→ Task statement
The task calls for each line of the records below in which the word "there" appears.

→ Source material

════════

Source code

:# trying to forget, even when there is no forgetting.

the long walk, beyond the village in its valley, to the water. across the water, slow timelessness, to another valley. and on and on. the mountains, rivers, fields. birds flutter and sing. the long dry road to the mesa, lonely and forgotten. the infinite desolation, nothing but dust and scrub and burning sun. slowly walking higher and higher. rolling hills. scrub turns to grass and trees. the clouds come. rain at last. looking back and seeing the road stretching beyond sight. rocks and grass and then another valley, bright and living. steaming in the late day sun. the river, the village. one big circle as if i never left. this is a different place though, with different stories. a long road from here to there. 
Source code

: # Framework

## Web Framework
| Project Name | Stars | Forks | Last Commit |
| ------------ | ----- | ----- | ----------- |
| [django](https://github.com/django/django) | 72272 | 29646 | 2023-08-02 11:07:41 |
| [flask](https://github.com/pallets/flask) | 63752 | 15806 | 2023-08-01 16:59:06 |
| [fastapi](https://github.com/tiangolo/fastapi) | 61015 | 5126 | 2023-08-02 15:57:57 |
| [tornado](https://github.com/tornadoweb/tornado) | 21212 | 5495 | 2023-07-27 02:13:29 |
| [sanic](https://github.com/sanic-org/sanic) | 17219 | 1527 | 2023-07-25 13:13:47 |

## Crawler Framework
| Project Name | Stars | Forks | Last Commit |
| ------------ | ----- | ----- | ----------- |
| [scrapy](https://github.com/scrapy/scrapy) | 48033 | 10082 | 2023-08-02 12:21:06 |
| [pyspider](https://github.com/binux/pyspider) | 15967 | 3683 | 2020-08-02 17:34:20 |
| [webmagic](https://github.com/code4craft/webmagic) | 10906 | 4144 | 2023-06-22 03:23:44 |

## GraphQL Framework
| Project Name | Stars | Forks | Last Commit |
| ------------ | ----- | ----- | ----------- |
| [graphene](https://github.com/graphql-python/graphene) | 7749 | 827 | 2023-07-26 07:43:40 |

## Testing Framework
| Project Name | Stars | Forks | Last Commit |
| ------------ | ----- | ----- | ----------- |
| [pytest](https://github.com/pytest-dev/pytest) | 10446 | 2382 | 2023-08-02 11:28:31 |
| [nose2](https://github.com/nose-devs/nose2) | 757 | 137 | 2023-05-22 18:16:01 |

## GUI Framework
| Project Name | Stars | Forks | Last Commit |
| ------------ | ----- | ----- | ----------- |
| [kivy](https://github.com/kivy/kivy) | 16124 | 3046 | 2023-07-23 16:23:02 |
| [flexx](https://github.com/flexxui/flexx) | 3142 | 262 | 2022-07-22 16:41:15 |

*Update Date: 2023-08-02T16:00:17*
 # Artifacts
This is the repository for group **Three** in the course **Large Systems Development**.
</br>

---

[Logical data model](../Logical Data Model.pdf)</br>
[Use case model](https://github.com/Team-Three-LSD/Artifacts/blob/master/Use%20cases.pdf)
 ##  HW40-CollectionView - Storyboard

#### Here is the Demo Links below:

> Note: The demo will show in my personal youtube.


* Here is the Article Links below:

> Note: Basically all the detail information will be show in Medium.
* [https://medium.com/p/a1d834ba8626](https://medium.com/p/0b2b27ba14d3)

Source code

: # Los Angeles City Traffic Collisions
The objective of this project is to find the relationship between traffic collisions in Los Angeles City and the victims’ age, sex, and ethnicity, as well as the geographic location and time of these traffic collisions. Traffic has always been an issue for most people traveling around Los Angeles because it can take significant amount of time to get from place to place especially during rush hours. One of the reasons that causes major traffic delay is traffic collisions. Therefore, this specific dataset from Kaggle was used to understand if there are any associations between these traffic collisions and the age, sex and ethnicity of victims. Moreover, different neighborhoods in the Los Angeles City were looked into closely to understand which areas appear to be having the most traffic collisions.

════════

→ Exercise response
:# trying to forget, even when there is no forgetting.
the long walk, beyond the village in its valley, to the water. across the water, slow timelessness, to another valley. and on and on. the mountains, rivers, fields. birds flutter and sing. the long dry road to the mesa, lonely and forgotten. the infinite desolation, nothing but dust and scrub and burning sun. slowly walking higher and higher. rolling hills. scrub turns to grass and trees. the clouds come. rain at last. looking back and seeing the road stretching beyond sight. rocks and grass and then another valley, bright and living. steaming in the late day sun. the river, the village. one big circle as if i never left. this is a different place though, with different stories. a long road from here to there. 
The objective of this project is to find the relationship between traffic collisions in Los Angeles City and the victims’ age, sex, and ethnicity, as well as the geographic location and time of these traffic collisions. Traffic has always been an issue for most people traveling around Los Angeles because it can take significant amount of time to get from place to place especially during rush hours. One of the reasons that causes major traffic delay is traffic collisions. Therefore, this specific dataset from Kaggle was used to understand if there are any associations between these traffic collisions and the age, sex and ethnicity of victims. Moreover, different neighborhoods in the Los Angeles City were looked into closely to understand which areas appear to be having the most traffic collisions.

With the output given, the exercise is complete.